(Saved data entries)
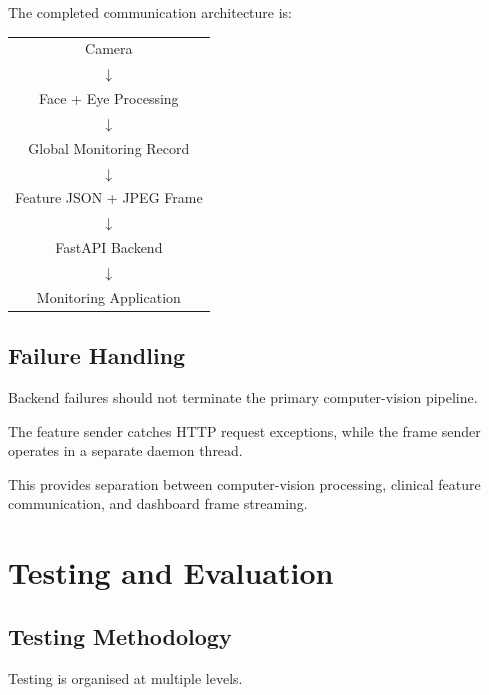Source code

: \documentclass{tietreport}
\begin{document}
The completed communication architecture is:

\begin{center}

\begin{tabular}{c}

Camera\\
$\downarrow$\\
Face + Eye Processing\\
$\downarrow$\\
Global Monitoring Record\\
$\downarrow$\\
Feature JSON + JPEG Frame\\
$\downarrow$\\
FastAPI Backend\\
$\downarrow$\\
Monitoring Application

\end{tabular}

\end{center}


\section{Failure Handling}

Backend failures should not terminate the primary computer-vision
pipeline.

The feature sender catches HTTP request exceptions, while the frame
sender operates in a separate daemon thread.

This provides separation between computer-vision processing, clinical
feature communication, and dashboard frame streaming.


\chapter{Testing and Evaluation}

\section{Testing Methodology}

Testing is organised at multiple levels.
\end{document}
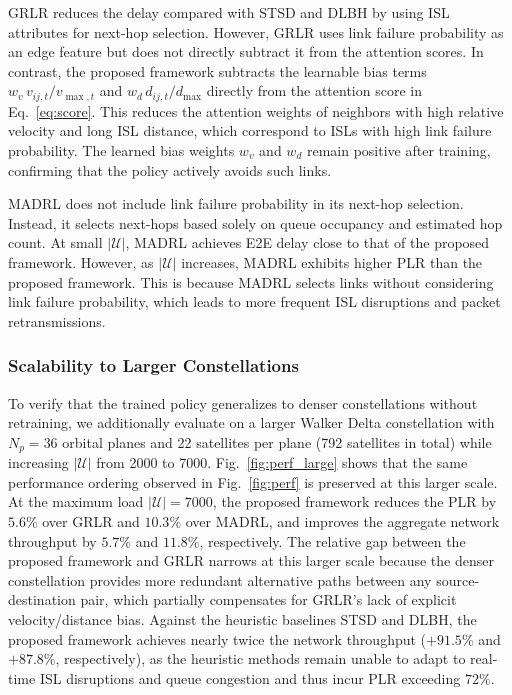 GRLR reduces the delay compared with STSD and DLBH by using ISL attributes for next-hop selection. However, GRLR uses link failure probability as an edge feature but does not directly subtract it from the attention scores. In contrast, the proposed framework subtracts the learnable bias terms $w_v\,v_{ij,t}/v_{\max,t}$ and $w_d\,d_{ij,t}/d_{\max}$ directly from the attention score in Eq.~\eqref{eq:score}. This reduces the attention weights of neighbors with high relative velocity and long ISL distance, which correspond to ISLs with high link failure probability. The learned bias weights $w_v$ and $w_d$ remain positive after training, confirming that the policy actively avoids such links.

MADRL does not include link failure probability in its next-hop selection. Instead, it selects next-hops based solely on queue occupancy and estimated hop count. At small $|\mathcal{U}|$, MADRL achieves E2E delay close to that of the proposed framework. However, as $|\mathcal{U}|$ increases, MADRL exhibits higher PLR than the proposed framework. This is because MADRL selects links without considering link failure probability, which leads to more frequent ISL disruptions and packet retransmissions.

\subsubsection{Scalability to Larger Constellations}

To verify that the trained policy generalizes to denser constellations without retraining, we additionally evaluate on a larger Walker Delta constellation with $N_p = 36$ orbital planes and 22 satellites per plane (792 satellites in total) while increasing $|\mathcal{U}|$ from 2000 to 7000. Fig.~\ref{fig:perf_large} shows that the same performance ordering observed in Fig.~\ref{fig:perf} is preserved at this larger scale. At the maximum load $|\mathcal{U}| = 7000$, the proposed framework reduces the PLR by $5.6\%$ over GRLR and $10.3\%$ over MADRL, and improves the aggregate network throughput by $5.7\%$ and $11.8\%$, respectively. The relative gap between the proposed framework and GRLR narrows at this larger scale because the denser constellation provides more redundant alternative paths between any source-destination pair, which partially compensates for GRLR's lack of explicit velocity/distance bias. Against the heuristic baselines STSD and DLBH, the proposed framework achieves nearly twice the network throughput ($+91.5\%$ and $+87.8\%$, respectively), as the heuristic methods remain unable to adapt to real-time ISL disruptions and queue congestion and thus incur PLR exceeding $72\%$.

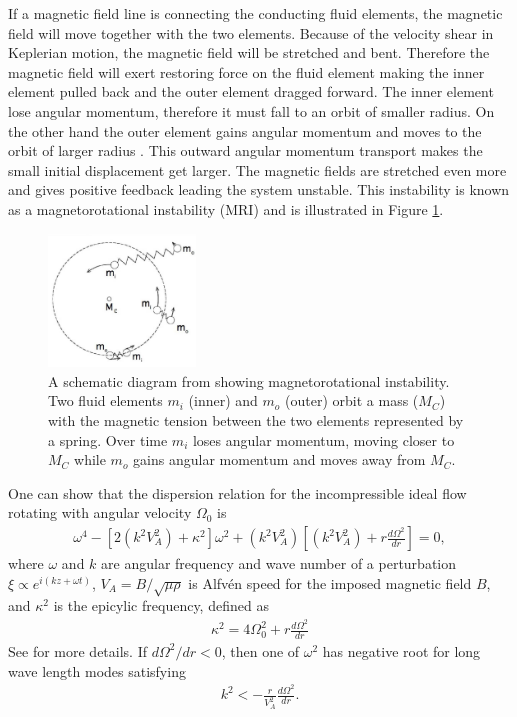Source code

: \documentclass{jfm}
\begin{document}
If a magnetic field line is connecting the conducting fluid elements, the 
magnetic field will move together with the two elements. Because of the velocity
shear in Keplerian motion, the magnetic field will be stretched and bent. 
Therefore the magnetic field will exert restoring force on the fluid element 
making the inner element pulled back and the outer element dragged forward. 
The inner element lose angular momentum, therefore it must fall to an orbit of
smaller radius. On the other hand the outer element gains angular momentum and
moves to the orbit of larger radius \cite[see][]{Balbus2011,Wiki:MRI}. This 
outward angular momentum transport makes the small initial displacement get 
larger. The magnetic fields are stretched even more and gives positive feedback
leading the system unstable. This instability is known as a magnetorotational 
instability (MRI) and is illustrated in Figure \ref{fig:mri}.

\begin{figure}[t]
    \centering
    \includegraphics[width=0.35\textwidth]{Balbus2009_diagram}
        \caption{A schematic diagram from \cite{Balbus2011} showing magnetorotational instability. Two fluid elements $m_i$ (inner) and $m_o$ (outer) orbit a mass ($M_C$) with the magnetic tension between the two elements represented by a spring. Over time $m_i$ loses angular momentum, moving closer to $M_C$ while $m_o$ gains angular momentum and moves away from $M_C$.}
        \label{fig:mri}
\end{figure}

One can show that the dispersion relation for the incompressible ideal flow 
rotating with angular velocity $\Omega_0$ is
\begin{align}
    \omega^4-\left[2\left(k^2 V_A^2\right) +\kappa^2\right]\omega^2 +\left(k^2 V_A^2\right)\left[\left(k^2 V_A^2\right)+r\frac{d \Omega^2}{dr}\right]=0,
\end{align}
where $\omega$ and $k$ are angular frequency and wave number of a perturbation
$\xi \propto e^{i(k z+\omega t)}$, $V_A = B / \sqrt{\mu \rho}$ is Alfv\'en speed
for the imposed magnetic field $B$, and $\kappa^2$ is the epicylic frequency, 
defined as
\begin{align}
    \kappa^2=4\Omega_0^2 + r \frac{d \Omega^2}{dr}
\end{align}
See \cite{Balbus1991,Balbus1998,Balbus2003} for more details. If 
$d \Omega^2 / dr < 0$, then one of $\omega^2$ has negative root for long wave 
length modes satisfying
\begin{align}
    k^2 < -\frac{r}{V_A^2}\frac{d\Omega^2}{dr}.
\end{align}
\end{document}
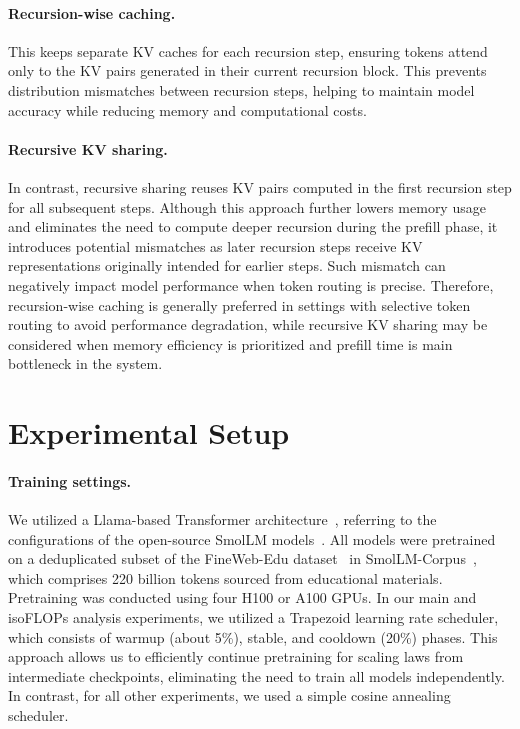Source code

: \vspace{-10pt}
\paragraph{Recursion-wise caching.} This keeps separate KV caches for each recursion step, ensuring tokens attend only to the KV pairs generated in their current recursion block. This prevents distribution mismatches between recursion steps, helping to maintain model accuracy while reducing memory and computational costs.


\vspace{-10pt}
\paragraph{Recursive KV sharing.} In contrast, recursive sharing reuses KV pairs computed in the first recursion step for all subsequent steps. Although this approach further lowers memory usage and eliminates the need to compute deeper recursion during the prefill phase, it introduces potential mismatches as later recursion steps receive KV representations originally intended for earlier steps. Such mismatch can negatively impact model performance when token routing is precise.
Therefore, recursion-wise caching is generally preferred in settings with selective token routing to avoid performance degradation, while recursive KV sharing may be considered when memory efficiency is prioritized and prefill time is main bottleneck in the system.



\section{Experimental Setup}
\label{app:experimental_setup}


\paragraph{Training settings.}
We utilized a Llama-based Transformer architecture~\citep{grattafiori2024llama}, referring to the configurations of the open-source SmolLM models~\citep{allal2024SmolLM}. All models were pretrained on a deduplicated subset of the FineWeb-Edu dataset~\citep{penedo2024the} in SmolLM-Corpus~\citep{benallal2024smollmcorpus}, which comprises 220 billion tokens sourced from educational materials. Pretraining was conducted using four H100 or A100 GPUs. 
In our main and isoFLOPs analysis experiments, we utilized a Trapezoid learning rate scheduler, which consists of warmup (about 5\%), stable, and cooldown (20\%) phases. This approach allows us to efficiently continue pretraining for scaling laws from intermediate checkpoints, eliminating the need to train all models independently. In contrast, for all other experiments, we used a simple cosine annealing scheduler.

▸ Exercise
How many lines in the records above hold the string "Backend"? Only the number is wanted.

▸ Task result
2